* EXERCISE GOAL: Transcribe the listing below in full, exactly, with no images.

* GIVEN DATA:
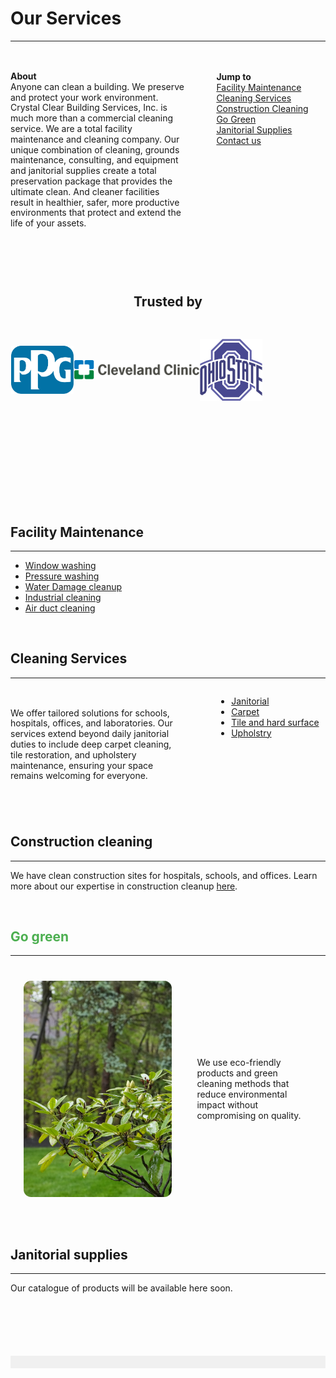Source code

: # Our Services 

---

<div style="display: flex;"><div style="flex: 80%; padding-left: 0px; line-height: 1.2; padding-bottom: 10px; padding-top: 20px;">

**About**  
Anyone can clean a building. We preserve and protect your work environment. Crystal Clear Building Services, Inc. is much more than a commercial cleaning service. We are a total facility maintenance and cleaning company. Our unique combination of cleaning, grounds maintenance, consulting, and equipment and janitorial supplies create a total preservation package that provides the ultimate clean. And cleaner facilities result in healthier, safer, more productive environments that protect and extend the life of your assets.

</div><div style="flex: 50%; padding-left: 50px; padding-top: 20px;">

**Jump to**  
<a href="#1" class="jump-to">Facility Maintenance</a>  
<a href="#2" class="jump-to">Cleaning Services</a>  
<a href="#3" class="jump-to">Construction Cleaning</a>   
<a href="#4" class="jump-to">Go Green</a>  
<a href="#5" class="jump-to">Janitorial Supplies</a>  
<a href="#7" class="jump-to">Contact us</a>

</div></div>

<div style="text-align: center; margin-top: 80px;">

  ## Trusted by <a id="6"></a>
</div>
<div class="full-width-grey-bg" style="height: 20px; margin-bottom: 10px; margin-top: 10px;">
</div>
<div class="full-width-grey-bg" style="height: 200px;">
  <div style="display: flex; justify-content: space-around; align-items: center; width: 80%;">
    <img class="logo-style" src="/docs/PPG.svg" alt="PPG Logo" style="width: 100px;">
    <img class="logo-style" src="/docs/cc.svg" alt="Cleveland Clinic Logo" style="width: 200px;">
    <img class="logo-style" src="/docs/osu.png" alt="Ohio State Logo" style="width: 100px;">
</div>
</div>
</div>
<a id="1"></a>
<div class="full-width-grey-bg" style="height: 20px; margin-bottom: 20px; margin-top: 10px;">
</div>

<br />

## Facility Maintenance

---

- [Window washing](http://cleanmybuilding/timeoff/)
- [Pressure washing](http://cleanmybuilding/timeoff/calendar/)
- [Water Damage cleanup]()
- [Industrial cleaning]()
- [Air duct cleaning]()
<a id="2"></a>
<div class="full-width" style="margin-bottom: 60px;"></div>

## Cleaning Services
---

<div style="display: flex;"><div style="flex: 80%; padding-left: 0px; line-height: 1.2; padding-bottom: 10px; padding-top: 20px;">

We offer tailored solutions for schools, hospitals, offices, and laboratories. Our services extend beyond daily janitorial duties to include deep carpet cleaning, tile restoration, and upholstery maintenance, ensuring your space remains welcoming for everyone.
</div>

<div style="flex: 50%; padding-left: 50px;">

- [Janitorial](http://cleanmybuilding/timeoff/)
- [Carpet](http://cleanmybuilding/timeoff/calendar/)
- [Tile and hard surface]()
- [Upholstry]()
</div></div>
<a id="3"></a>
<div class="full-width" style="margin-bottom: 60px;"></div>

## Construction cleaning
---

We have clean construction sites for hospitals, schools, and offices. Learn more about our expertise in construction cleanup [here]().
<a id="4"></a>
<div class="full-width" style="margin-bottom: 60px;"></div>

<div class="full-width" style="margin-bottom: 60px;"></div>

## <span style="color:#4CAF50">Go green</span></div>

---

<div style="display: flex; margin-top: 20px; padding-bottom: 20px; padding-top: 20px;">
  <div style="flex: 60%; padding-left: 0px; line-height: 1.2; display: flex; justify-content: center; align-items: center;">
    <img src="/docs/leaves.jpg" alt="Alt text" style="width: 85%; height: auto; border-radius: 12px;">
  </div>
  <div style="flex: 40%; padding-left: 20px; padding-right: 20px; display: flex; align-items: center;">
    We use eco-friendly products and green cleaning methods that reduce environmental impact without compromising on quality. 
  </div>
</div>

<a id="5"></a>
<div class="full-width" style="margin-bottom: 60px;"></div>

## Janitorial supplies
---

Our catalogue of products will be available here soon.

<div style = "margin-top: 100px;">

</div>

<div class="full-width" style="display: flex; justify-content: center; align-items: center; margin-top: 10px; background-color: #f0f0f0; height: 20px; margin-bottom: 10px;">
  <!-- -->
</div>

<a id="7"></a>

* WORKED SOLUTION:
Source code

: # Our Services 

---

<div style="display: flex;"><div style="flex: 80%; padding-left: 0px; line-height: 1.2; padding-bottom: 10px; padding-top: 20px;">

**About**  
Anyone can clean a building. We preserve and protect your work environment. Crystal Clear Building Services, Inc. is much more than a commercial cleaning service. We are a total facility maintenance and cleaning company. Our unique combination of cleaning, grounds maintenance, consulting, and equipment and janitorial supplies create a total preservation package that provides the ultimate clean. And cleaner facilities result in healthier, safer, more productive environments that protect and extend the life of your assets.

</div><div style="flex: 50%; padding-left: 50px; padding-top: 20px;">

**Jump to**  
<a href="#1" class="jump-to">Facility Maintenance</a>  
<a href="#2" class="jump-to">Cleaning Services</a>  
<a href="#3" class="jump-to">Construction Cleaning</a>   
<a href="#4" class="jump-to">Go Green</a>  
<a href="#5" class="jump-to">Janitorial Supplies</a>  
<a href="#7" class="jump-to">Contact us</a>

</div></div>

<div style="text-align: center; margin-top: 80px;">

  ## Trusted by <a id="6"></a>
</div>
<div class="full-width-grey-bg" style="height: 20px; margin-bottom: 10px; margin-top: 10px;">
</div>
<div class="full-width-grey-bg" style="height: 200px;">
  <div style="display: flex; justify-content: space-around; align-items: center; width: 80%;">
    <img class="logo-style" src="/docs/PPG.svg" alt="PPG Logo" style="width: 100px;">
    <img class="logo-style" src="/docs/cc.svg" alt="Cleveland Clinic Logo" style="width: 200px;">
    <img class="logo-style" src="/docs/osu.png" alt="Ohio State Logo" style="width: 100px;">
</div>
</div>
</div>
<a id="1"></a>
<div class="full-width-grey-bg" style="height: 20px; margin-bottom: 20px; margin-top: 10px;">
</div>

<br />

## Facility Maintenance

---

- [Window washing](http://cleanmybuilding/timeoff/)
- [Pressure washing](http://cleanmybuilding/timeoff/calendar/)
- [Water Damage cleanup]()
- [Industrial cleaning]()
- [Air duct cleaning]()
<a id="2"></a>
<div class="full-width" style="margin-bottom: 60px;"></div>

## Cleaning Services
---

<div style="display: flex;"><div style="flex: 80%; padding-left: 0px; line-height: 1.2; padding-bottom: 10px; padding-top: 20px;">

We offer tailored solutions for schools, hospitals, offices, and laboratories. Our services extend beyond daily janitorial duties to include deep carpet cleaning, tile restoration, and upholstery maintenance, ensuring your space remains welcoming for everyone.
</div>

<div style="flex: 50%; padding-left: 50px;">

- [Janitorial](http://cleanmybuilding/timeoff/)
- [Carpet](http://cleanmybuilding/timeoff/calendar/)
- [Tile and hard surface]()
- [Upholstry]()
</div></div>
<a id="3"></a>
<div class="full-width" style="margin-bottom: 60px;"></div>

## Construction cleaning
---

We have clean construction sites for hospitals, schools, and offices. Learn more about our expertise in construction cleanup [here]().
<a id="4"></a>
<div class="full-width" style="margin-bottom: 60px;"></div>

<div class="full-width" style="margin-bottom: 60px;"></div>

## <span style="color:#4CAF50">Go green</span></div>

---

<div style="display: flex; margin-top: 20px; padding-bottom: 20px; padding-top: 20px;">
  <div style="flex: 60%; padding-left: 0px; line-height: 1.2; display: flex; justify-content: center; align-items: center;">
    <img src="/docs/leaves.jpg" alt="Alt text" style="width: 85%; height: auto; border-radius: 12px;">
  </div>
  <div style="flex: 40%; padding-left: 20px; padding-right: 20px; display: flex; align-items: center;">
    We use eco-friendly products and green cleaning methods that reduce environmental impact without compromising on quality. 
  </div>
</div>

<a id="5"></a>
<div class="full-width" style="margin-bottom: 60px;"></div>

## Janitorial supplies
---

Our catalogue of products will be available here soon.

<div style = "margin-top: 100px;">

</div>

<div class="full-width" style="display: flex; justify-content: center; align-items: center; margin-top: 10px; background-color: #f0f0f0; height: 20px; margin-bottom: 10px;">
  <!-- -->
</div>

<a id="7"></a>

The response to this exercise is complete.